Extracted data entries
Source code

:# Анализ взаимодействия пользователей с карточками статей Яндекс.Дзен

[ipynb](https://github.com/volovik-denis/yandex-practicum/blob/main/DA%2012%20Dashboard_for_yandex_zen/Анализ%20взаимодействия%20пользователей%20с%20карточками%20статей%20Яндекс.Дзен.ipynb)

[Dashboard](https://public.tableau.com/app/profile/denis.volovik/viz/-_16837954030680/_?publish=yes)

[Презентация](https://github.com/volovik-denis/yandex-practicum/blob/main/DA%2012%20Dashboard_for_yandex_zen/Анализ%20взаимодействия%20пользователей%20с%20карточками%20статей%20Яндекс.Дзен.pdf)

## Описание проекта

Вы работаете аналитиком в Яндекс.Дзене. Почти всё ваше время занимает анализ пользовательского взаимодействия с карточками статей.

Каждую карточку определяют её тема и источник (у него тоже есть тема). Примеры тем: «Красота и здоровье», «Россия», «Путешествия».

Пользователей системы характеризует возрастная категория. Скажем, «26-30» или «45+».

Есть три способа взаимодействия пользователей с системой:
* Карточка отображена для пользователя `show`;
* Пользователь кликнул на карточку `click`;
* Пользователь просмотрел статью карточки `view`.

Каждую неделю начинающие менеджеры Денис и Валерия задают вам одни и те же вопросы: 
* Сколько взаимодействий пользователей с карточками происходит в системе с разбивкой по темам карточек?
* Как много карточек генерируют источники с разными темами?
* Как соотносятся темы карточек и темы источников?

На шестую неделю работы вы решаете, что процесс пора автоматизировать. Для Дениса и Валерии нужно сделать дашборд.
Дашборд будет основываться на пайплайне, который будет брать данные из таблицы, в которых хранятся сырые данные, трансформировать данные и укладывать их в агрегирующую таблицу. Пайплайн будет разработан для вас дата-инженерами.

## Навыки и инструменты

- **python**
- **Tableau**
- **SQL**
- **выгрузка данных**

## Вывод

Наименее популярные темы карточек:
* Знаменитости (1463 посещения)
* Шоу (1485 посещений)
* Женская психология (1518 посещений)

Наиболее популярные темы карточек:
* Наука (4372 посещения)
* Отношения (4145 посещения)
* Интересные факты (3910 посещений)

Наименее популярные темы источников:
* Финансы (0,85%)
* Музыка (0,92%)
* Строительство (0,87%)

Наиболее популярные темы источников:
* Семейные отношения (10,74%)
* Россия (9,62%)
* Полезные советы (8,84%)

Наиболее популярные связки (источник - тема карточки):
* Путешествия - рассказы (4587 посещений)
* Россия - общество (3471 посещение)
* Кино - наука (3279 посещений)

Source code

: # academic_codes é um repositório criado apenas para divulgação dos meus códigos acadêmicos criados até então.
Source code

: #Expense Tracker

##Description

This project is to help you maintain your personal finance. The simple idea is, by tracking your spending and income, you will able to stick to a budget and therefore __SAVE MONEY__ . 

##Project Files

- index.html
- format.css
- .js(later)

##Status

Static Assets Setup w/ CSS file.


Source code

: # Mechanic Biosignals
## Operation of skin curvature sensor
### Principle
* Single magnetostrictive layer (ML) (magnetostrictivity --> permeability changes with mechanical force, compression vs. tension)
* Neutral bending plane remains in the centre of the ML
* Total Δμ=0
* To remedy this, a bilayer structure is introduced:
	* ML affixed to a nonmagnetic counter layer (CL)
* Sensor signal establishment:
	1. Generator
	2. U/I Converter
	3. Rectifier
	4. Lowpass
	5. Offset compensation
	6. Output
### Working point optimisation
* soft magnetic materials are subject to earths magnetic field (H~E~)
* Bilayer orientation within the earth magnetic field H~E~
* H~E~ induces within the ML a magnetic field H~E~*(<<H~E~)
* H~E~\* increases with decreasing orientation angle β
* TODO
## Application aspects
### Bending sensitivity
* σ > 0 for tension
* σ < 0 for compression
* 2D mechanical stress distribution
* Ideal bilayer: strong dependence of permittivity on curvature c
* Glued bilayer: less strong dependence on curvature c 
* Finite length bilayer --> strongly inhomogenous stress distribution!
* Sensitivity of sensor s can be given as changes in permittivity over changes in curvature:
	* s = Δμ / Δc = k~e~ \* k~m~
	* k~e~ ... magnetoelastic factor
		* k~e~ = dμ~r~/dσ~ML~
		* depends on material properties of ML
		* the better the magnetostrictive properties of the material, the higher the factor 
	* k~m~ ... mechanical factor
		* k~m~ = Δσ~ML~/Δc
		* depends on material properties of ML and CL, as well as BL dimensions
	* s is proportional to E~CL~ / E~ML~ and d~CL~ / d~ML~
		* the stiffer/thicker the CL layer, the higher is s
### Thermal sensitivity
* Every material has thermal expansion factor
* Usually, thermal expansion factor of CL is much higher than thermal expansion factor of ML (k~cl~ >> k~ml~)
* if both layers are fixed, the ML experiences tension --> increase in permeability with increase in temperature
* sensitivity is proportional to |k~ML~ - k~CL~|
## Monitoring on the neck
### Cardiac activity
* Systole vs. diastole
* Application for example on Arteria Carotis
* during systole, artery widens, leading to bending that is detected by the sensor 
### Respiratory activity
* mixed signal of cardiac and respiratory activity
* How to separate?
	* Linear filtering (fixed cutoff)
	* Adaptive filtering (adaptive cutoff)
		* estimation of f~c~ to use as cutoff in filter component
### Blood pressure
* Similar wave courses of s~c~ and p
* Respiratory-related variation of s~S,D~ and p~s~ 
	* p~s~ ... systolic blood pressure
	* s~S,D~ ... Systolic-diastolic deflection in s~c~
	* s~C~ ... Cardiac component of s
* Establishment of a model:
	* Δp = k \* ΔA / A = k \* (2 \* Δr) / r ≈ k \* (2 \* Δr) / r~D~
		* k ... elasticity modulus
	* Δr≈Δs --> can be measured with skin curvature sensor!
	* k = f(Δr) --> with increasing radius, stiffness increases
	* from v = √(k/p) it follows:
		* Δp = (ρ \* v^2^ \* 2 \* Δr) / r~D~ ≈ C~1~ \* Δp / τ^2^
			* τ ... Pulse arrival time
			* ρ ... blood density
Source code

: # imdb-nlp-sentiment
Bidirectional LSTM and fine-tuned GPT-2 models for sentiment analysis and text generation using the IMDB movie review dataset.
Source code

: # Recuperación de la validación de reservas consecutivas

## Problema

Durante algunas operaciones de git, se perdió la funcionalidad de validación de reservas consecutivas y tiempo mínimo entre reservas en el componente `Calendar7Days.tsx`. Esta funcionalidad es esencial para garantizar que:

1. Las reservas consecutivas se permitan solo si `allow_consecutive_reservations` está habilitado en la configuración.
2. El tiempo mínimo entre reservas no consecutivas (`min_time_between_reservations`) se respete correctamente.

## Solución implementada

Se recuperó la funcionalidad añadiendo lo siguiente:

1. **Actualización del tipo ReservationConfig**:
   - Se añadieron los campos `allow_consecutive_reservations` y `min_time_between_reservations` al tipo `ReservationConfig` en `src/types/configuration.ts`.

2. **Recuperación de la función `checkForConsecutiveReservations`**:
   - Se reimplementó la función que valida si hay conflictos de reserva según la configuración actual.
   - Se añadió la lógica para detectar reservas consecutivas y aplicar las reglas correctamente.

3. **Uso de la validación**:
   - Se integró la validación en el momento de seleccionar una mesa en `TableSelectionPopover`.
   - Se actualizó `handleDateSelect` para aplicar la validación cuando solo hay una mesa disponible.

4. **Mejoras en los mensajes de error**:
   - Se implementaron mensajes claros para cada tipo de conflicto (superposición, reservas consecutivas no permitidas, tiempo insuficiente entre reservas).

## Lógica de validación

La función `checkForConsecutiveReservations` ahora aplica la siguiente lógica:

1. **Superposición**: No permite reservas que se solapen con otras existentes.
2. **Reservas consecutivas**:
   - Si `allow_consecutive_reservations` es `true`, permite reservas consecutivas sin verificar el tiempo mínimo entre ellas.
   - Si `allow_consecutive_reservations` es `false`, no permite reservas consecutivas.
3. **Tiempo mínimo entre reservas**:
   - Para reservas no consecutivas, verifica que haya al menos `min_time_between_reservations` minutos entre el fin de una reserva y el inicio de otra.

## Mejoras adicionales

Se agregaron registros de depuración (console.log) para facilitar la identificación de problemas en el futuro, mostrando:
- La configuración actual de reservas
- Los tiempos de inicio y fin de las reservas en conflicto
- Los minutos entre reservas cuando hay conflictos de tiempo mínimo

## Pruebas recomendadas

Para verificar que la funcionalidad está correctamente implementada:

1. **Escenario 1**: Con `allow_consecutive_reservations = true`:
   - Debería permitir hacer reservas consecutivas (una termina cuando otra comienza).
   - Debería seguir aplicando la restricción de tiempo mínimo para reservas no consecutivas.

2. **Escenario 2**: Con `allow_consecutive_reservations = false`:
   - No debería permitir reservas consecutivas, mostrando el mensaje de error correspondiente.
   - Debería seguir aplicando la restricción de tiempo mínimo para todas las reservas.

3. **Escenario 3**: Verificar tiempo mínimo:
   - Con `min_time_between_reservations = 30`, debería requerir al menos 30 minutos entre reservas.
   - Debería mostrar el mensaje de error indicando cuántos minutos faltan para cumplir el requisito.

*Action item*
Once the line with "and respiratory activity" is found in the records above, print exactly that line and every line after it through the line with "3. **Uso de".

*Response*
* mixed signal of cardiac and respiratory activity
* How to separate?
	* Linear filtering (fixed cutoff)
	* Adaptive filtering (adaptive cutoff)
		* estimation of f~c~ to use as cutoff in filter component
### Blood pressure
* Similar wave courses of s~c~ and p
* Respiratory-related variation of s~S,D~ and p~s~ 
	* p~s~ ... systolic blood pressure
	* s~S,D~ ... Systolic-diastolic deflection in s~c~
	* s~C~ ... Cardiac component of s
* Establishment of a model:
	* Δp = k \* ΔA / A = k \* (2 \* Δr) / r ≈ k \* (2 \* Δr) / r~D~
		* k ... elasticity modulus
	* Δr≈Δs --> can be measured with skin curvature sensor!
	* k = f(Δr) --> with increasing radius, stiffness increases
	* from v = √(k/p) it follows:
		* Δp = (ρ \* v^2^ \* 2 \* Δr) / r~D~ ≈ C~1~ \* Δp / τ^2^
			* τ ... Pulse arrival time
			* ρ ... blood density
Source code

: # imdb-nlp-sentiment
Bidirectional LSTM and fine-tuned GPT-2 models for sentiment analysis and text generation using the IMDB movie review dataset.
Source code

: # Recuperación de la validación de reservas consecutivas

## Problema

Durante algunas operaciones de git, se perdió la funcionalidad de validación de reservas consecutivas y tiempo mínimo entre reservas en el componente `Calendar7Days.tsx`. Esta funcionalidad es esencial para garantizar que:

1. Las reservas consecutivas se permitan solo si `allow_consecutive_reservations` está habilitado en la configuración.
2. El tiempo mínimo entre reservas no consecutivas (`min_time_between_reservations`) se respete correctamente.

## Solución implementada

Se recuperó la funcionalidad añadiendo lo siguiente:

1. **Actualización del tipo ReservationConfig**:
   - Se añadieron los campos `allow_consecutive_reservations` y `min_time_between_reservations` al tipo `ReservationConfig` en `src/types/configuration.ts`.

2. **Recuperación de la función `checkForConsecutiveReservations`**:
   - Se reimplementó la función que valida si hay conflictos de reserva según la configuración actual.
   - Se añadió la lógica para detectar reservas consecutivas y aplicar las reglas correctamente.

3. **Uso de la validación**:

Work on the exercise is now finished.